Extensive literature demonstrates how the copying of references (links) can lead to the emergence of various structural properties (e.g., power-law degree distribution and bipartite cores) in bibliographic and other similar directed networks. However, it is also well known that the copying process is incapable of mimicking the number of directed triangles in such networks; neither does it have the power to explain the obsolescence of older papers. In this paper, we propose RefOrCite, a new model that allows for copying of both the references from (i.e., out-neighbors of) as well as the citations to (i.e., in-neighbors of) an existing node. In contrast, the standard copying model (CP) only copies references. While retaining its spirit, RefOrCite differs from the Forest Fire (FF) model in ways that makes RefOrCite amenable to mean-field analysis for degree distribution, triangle count, and densification.
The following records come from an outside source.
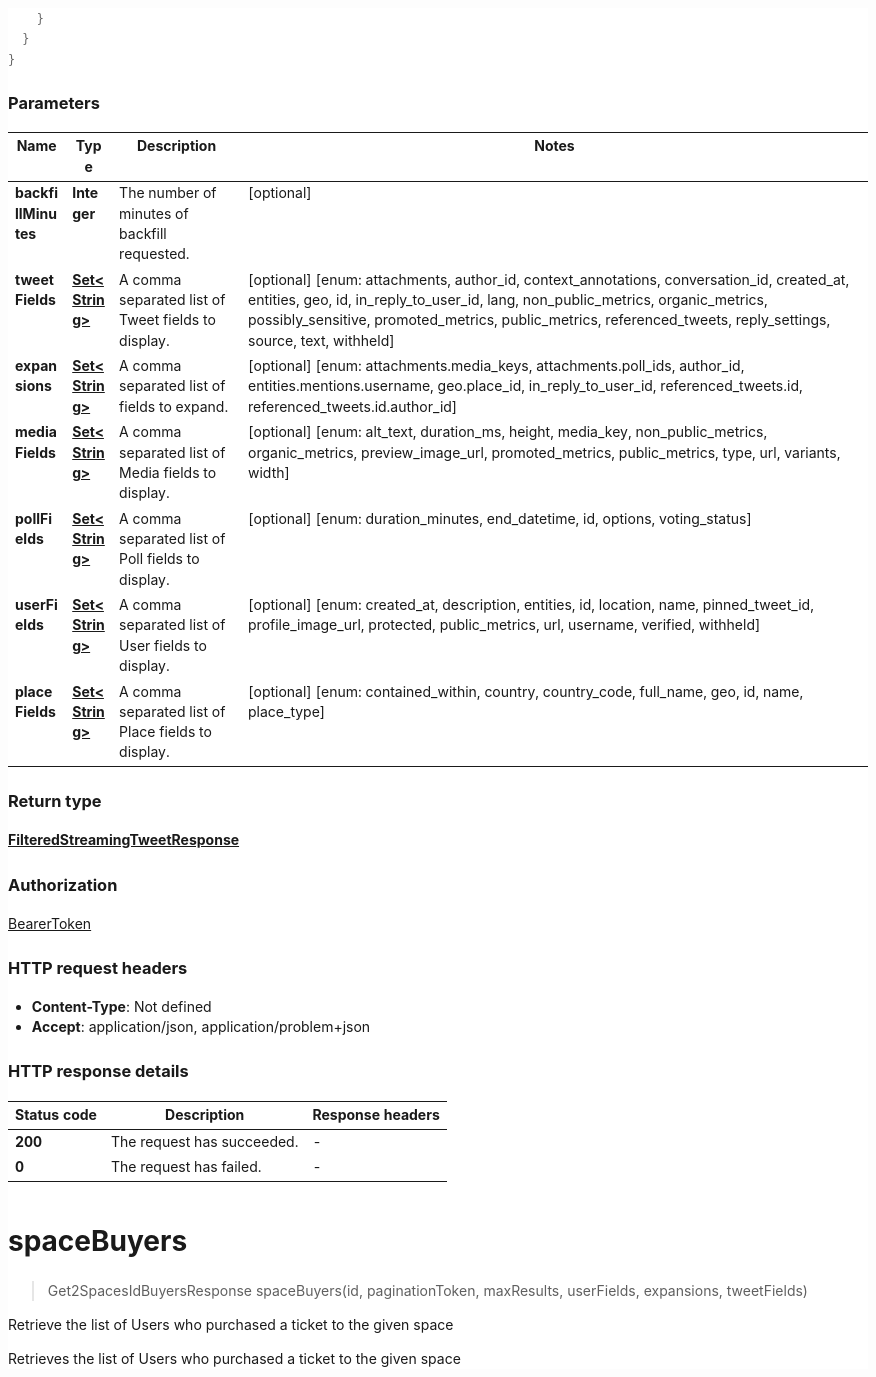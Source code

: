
 ```java
    }
  }
}
```

### Parameters

| Name | Type | Description  | Notes |
|------------- | ------------- | ------------- | -------------|
| **backfillMinutes** | **Integer**| The number of minutes of backfill requested. | [optional] |
| **tweetFields** | [**Set&lt;String&gt;**](String.md)| A comma separated list of Tweet fields to display. | [optional] [enum: attachments, author_id, context_annotations, conversation_id, created_at, entities, geo, id, in_reply_to_user_id, lang, non_public_metrics, organic_metrics, possibly_sensitive, promoted_metrics, public_metrics, referenced_tweets, reply_settings, source, text, withheld] |
| **expansions** | [**Set&lt;String&gt;**](String.md)| A comma separated list of fields to expand. | [optional] [enum: attachments.media_keys, attachments.poll_ids, author_id, entities.mentions.username, geo.place_id, in_reply_to_user_id, referenced_tweets.id, referenced_tweets.id.author_id] |
| **mediaFields** | [**Set&lt;String&gt;**](String.md)| A comma separated list of Media fields to display. | [optional] [enum: alt_text, duration_ms, height, media_key, non_public_metrics, organic_metrics, preview_image_url, promoted_metrics, public_metrics, type, url, variants, width] |
| **pollFields** | [**Set&lt;String&gt;**](String.md)| A comma separated list of Poll fields to display. | [optional] [enum: duration_minutes, end_datetime, id, options, voting_status] |
| **userFields** | [**Set&lt;String&gt;**](String.md)| A comma separated list of User fields to display. | [optional] [enum: created_at, description, entities, id, location, name, pinned_tweet_id, profile_image_url, protected, public_metrics, url, username, verified, withheld] |
| **placeFields** | [**Set&lt;String&gt;**](String.md)| A comma separated list of Place fields to display. | [optional] [enum: contained_within, country, country_code, full_name, geo, id, name, place_type] |

### Return type

[**FilteredStreamingTweetResponse**](FilteredStreamingTweetResponse.md)

### Authorization

[BearerToken](../README.md#BearerToken)

### HTTP request headers

 - **Content-Type**: Not defined
 - **Accept**: application/json, application/problem+json

### HTTP response details
| Status code | Description | Response headers |
|-------------|-------------|------------------|
| **200** | The request has succeeded. |  -  |
| **0** | The request has failed. |  -  |

<a name="spaceBuyers"></a>
# **spaceBuyers**
> Get2SpacesIdBuyersResponse spaceBuyers(id, paginationToken, maxResults, userFields, expansions, tweetFields)

Retrieve the list of Users who purchased a ticket to the given space

Retrieves the list of Users who purchased a ticket to the given space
Empirically, RefOrCite gives the best overall agreement with observed degree distribution, triangle count, diameter, h-index, and the growth of citations to newer papers.

Suggested Citation

  • Pandey, Pradumn Kumar & Singh, Mayank & Goyal, Pawan & Mukherjee, Animesh & Chakrabarti, Soumen, 2020. "Analysis of reference and citation copying in evolving bibliographic networks," Journal of Informetrics, Elsevier, vol. 14(1).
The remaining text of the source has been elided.